> **TASK DESCRIPTION**
Go through the records below and return each line that has "entries" in it.

** TASK INPUT follows **

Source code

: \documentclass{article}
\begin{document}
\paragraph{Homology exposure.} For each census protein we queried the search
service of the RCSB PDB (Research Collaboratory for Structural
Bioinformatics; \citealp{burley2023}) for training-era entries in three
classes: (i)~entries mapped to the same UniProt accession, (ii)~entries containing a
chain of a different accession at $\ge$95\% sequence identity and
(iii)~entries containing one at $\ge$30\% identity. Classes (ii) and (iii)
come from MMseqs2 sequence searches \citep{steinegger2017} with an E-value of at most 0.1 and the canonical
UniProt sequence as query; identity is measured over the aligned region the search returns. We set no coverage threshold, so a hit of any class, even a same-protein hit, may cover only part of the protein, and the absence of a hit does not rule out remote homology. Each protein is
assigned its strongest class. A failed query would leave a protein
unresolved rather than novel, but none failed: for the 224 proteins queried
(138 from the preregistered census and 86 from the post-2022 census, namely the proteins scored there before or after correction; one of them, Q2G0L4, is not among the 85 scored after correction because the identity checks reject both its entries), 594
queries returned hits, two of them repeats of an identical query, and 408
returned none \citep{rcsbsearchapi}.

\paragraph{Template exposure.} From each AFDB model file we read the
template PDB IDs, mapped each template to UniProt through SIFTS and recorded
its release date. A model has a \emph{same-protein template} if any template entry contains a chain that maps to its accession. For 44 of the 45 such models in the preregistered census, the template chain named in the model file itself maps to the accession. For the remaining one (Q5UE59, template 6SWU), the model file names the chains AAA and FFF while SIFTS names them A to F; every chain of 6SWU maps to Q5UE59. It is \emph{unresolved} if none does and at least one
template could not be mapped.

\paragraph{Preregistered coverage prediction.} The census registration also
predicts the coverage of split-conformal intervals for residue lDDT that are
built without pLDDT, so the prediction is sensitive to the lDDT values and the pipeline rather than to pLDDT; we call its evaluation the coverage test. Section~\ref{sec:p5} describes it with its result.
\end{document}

** End of TASK INPUT **
** TASK INPUT follows **

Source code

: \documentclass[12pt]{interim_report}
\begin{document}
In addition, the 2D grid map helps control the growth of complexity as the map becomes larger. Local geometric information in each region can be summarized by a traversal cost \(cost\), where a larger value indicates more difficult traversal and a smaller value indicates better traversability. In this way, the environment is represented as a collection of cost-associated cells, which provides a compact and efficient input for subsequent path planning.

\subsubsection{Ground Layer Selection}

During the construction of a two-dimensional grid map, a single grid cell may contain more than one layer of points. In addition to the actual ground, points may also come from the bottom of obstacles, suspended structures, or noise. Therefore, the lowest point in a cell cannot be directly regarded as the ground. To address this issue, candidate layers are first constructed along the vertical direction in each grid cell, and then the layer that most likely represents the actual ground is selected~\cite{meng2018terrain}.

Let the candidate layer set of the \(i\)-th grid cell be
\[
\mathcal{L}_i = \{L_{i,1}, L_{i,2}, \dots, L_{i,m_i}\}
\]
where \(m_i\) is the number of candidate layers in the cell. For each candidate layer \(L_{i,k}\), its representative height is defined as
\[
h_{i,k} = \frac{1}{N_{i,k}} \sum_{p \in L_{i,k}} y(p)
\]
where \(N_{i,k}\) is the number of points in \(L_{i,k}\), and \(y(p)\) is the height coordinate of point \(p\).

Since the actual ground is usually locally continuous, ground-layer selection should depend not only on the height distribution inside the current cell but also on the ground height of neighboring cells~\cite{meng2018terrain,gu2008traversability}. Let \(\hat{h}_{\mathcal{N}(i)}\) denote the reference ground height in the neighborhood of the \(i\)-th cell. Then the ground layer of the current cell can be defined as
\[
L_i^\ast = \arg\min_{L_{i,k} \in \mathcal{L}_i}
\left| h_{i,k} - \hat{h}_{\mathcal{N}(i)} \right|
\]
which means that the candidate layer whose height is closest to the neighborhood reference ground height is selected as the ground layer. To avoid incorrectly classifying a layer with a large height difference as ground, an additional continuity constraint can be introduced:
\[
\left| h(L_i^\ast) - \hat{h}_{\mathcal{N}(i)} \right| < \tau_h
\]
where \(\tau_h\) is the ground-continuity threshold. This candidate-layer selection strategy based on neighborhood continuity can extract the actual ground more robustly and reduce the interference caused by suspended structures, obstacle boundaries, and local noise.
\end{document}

** End of TASK INPUT **

> **SOLVED PROBLEM**
Bioinformatics; \citealp{burley2023}) for training-era entries in three
classes: (i)~entries mapped to the same UniProt accession, (ii)~entries containing a
(iii)~entries containing one at $\ge$30\% identity. Classes (ii) and (iii)
(138 from the preregistered census and 86 from the post-2022 census, namely the proteins scored there before or after correction; one of them, Q2G0L4, is not among the 85 scored after correction because the identity checks reject both its entries), 594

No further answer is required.